══ DATASET RECORDS

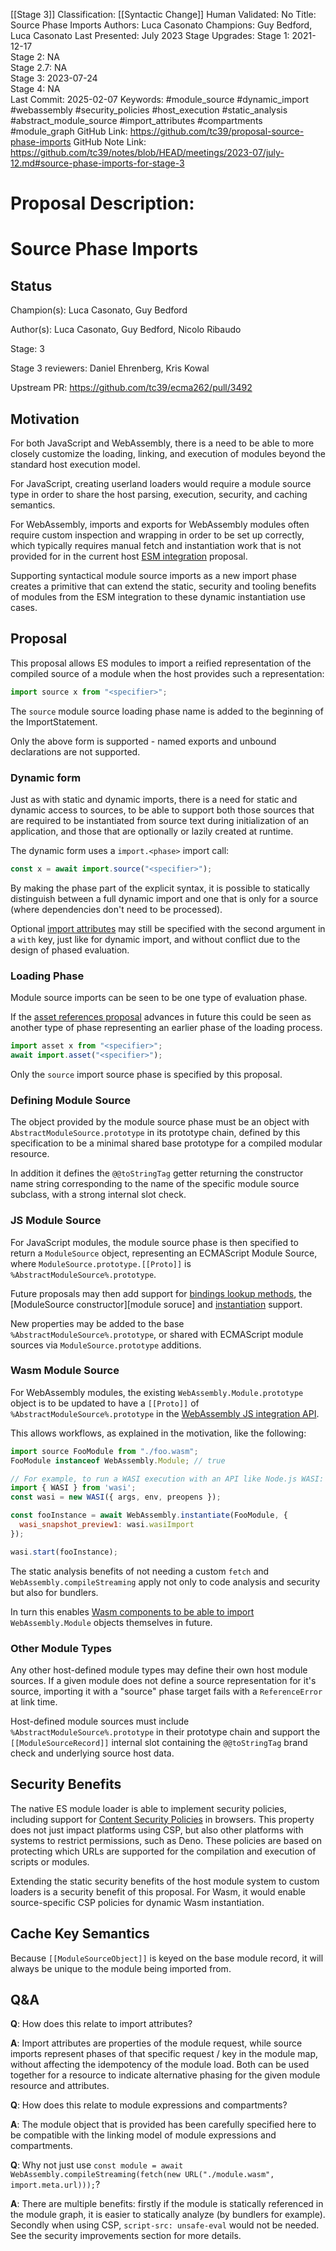 [[Stage 3]]
Classification: [[Syntactic Change]]
Human Validated: No
Title: Source Phase Imports
Authors: Luca Casonato
Champions: Guy Bedford, Luca Casonato
Last Presented: July 2023
Stage Upgrades: 
Stage 1: 2021-12-17  
Stage 2: NA  
Stage 2.7: NA  
Stage 3: 2023-07-24  
Stage 4: NA  
Last Commit: 2025-02-07
Keywords: #module_source #dynamic_import #webassembly #security_policies #host_execution #static_analysis #abstract_module_source #import_attributes #compartments #module_graph
GitHub Link: https://github.com/tc39/proposal-source-phase-imports
GitHub Note Link: https://github.com/tc39/notes/blob/HEAD/meetings/2023-07/july-12.md#source-phase-imports-for-stage-3

# Proposal Description:
# Source Phase Imports

## Status

Champion(s): Luca Casonato, Guy Bedford

Author(s): Luca Casonato, Guy Bedford, Nicolo Ribaudo

Stage: 3

Stage 3 reviewers: Daniel Ehrenberg, Kris Kowal

Upstream PR: https://github.com/tc39/ecma262/pull/3492

## Motivation

For both JavaScript and WebAssembly, there is a need to be able to more closely
customize the loading, linking, and execution of modules beyond the standard
host execution model.

For JavaScript, creating userland loaders would require a module source type
in order to share the host parsing, execution, security, and caching semantics.

For WebAssembly, imports and exports for WebAssembly modules often require custom
inspection and wrapping in order to be set up correctly, which typically requires
manual fetch and instantiation work that is not provided for in the current host
[ESM integration][wasm-esm] proposal.

Supporting syntactical module source imports as a new import phase creates a
primitive that can extend the static, security and tooling benefits of modules
from the ESM integration to these dynamic instantiation use cases.

## Proposal

This proposal allows ES modules to import a reified representation of the
compiled source of a module when the host provides such a representation:

```js
import source x from "<specifier>";
```

The `source` module source loading phase name is added to the beginning of the
ImportStatement.

Only the above form is supported - named exports and unbound declarations are
not supported.

### Dynamic form

Just as with static and dynamic imports, there is a need for static and dynamic access
to sources, to be able to support both those sources that are required to be instantiated
from source text during initialization of an application, and those that are optionally or
lazily created at runtime.

The dynamic form uses a `import.<phase>` import call:

```js
const x = await import.source("<specifier>");
```

By making the phase part of the explicit syntax, it is possible to statically distinguish between
a full dynamic import and one that is only for a source (where dependencies don't need to be
processed).

Optional [import attributes][] may still be specified with the second argument in a `with` key,
just like for dynamic import, and without conflict due to the design of phased evaluation.

### Loading Phase

Module source imports can be seen to be one type of evaluation phase.

If the [asset references proposal][] advances in future this could be seen
as another type of phase representing an earlier phase of the loading process.

```js
import asset x from "<specifier>";
await import.asset("<specifier>");
```

Only the `source` import source phase is specified by this proposal.

### Defining Module Source

The object provided by the module source phase must be an object with
`AbstractModuleSource.prototype` in its prototype chain, defined by this specification
to be a minimal shared base prototype for a compiled modular resource.

In addition it defines the `@@toStringTag` getter returning the constructor name string
corresponding to the name of the specific module source subclass, with a strong
internal slot check.

### JS Module Source

For JavaScript modules, the module source phase is then specified to return
a `ModuleSource` object, representing an ECMAScript Module Source, where
`ModuleSource.prototype.[[Proto]]` is `%AbstractModuleSource%.prototype`.

Future proposals may then add support for [bindings lookup methods][],
the [ModuleSource constructor][module soruce] and [instantiation][] support.

New properties may be added to the base `%AbstractModuleSource%.prototype`, or shared
with ECMAScript module sources via `ModuleSource.prototype` additions.

### Wasm Module Source

For WebAssembly modules, the existing `WebAssembly.Module.prototype` object is to be
updated to have a `[[Proto]]` of `%AbstractModuleSource%.prototype` in the
[WebAssembly JS integration API][wasm-js-api].

This allows workflows, as explained in the motivation, like the following:

```js
import source FooModule from "./foo.wasm";
FooModule instanceof WebAssembly.Module; // true

// For example, to run a WASI execution with an API like Node.js WASI:
import { WASI } from 'wasi';
const wasi = new WASI({ args, env, preopens });

const fooInstance = await WebAssembly.instantiate(FooModule, {
  wasi_snapshot_preview1: wasi.wasiImport
});

wasi.start(fooInstance);
```

The static analysis benefits of not needing a custom `fetch` and
`WebAssembly.compileStreaming` apply not only to code analysis and security
but also for bundlers.

In turn this enables [Wasm components to be able to import][]
`WebAssembly.Module` objects themselves in future.

### Other Module Types

Any other host-defined module types may define their own host module sources. If a given module does not define a source representation for it's source, importing it with a "source" phase target fails with a `ReferenceError` at link time.

Host-defined module sources must include `%AbstractModuleSource%.prototype` in their prototype chain and support the `[[ModuleSourceRecord]]` internal slot containing the `@@toStringTag` brand check and underlying source host data.

## Security Benefits

The native ES module loader is able to implement security policies, including
support for [Content Security Policies][CSP] in browsers. This property does not just impact platforms using CSP, but also other platforms with systems to restrict permissions, such as Deno. These policies are based on protecting which URLs are supported for the compilation and execution of scripts or modules.

Extending the static security benefits of the host module system to custom loaders is a security benefit of this proposal. For Wasm, it would enable source-specific CSP policies for dynamic Wasm instantiation.

## Cache Key Semantics

Because `[[ModuleSourceObject]]` is keyed on the base module record, it will always
be unique to the module being imported from.

## Q&A

**Q**: How does this relate to import attributes?

**A**: Import attributes are properties of the module request, while source imports
represent phases of that specific request / key in the module map, without affecting
the idempotency of the module load. Both can be used together for a resource to indicate alternative phasing for the given module resource and attributes.

**Q**: How does this relate to module expressions and compartments?

**A**: The module object that is provided has been carefully specified here to be
compatible with the linking model of module expressions and compartments.

**Q**: Why not just use `const module = await
WebAssembly.compileStreaming(fetch(new URL("./module.wasm",
import.meta.url)));`?

**A**: There are multiple benefits: firstly if the module is statically
referenced in the module graph, it is easier to statically analyze (by bundlers
for example). Secondly when using CSP, `script-src: unsafe-eval` would not be
needed. See the security improvements section for more details.

[CSP]:
    https://developer.mozilla.org/en-US/docs/Web/HTTP/Headers/Content-Security-Policy
[ECMA-262 ES modules HostLoadImportedModule refactoring]:
    https://github.com/tc39/ecma262/pull/2905
[Wasm components to be able to import]:
    https://github.com/WebAssembly/component-model/blob/main/design/mvp/Explainer.md#ESM-integration
[Wasm module object]:
    https://webassembly.github.io/spec/js-api/index.html#modules
[asset references proposal]: https://github.com/tc39/proposal-asset-references
[bindings lookup methods]: https://github.com/tc39/proposal-compartments/blob/master/1-static-analysis.md
[compartments]: https://github.com/tc39/proposal-compartments
[import attributes]: https://github.com/tc39/proposal-import-attributes/
[instantiation]: https://github.com/tc39/proposal-compartments/blob/master/0-module-and-module-source.md#module-instances
[module-linking]:
    https://github.com/WebAssembly/module-linking/blob/main/proposals/module-linking/Binary.md#import-section-updates
[module expressions]: https://github.com/tc39/proposal-module-expressions
[module source]: https://github.com/tc39/proposal-compartments/blob/master/0-module-and-module-source.md#modulesource
[wasm-js-api]: https://webassembly.github.io/spec/js-api/#modules
[wasm-esm]:
    https://github.com/WebAssembly/esm-integration/tree/master/proposals/esm-integration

════

Within the data above, the lines from the one with "Any other host-defined" to the one with "The native ES" must be repeated exactly; no other line belongs in the answer.

__RESULT FOR THIS EXERCISE__
Any other host-defined module types may define their own host module sources. If a given module does not define a source representation for it's source, importing it with a "source" phase target fails with a `ReferenceError` at link time.

Host-defined module sources must include `%AbstractModuleSource%.prototype` in their prototype chain and support the `[[ModuleSourceRecord]]` internal slot containing the `@@toStringTag` brand check and underlying source host data.

## Security Benefits

The native ES module loader is able to implement security policies, including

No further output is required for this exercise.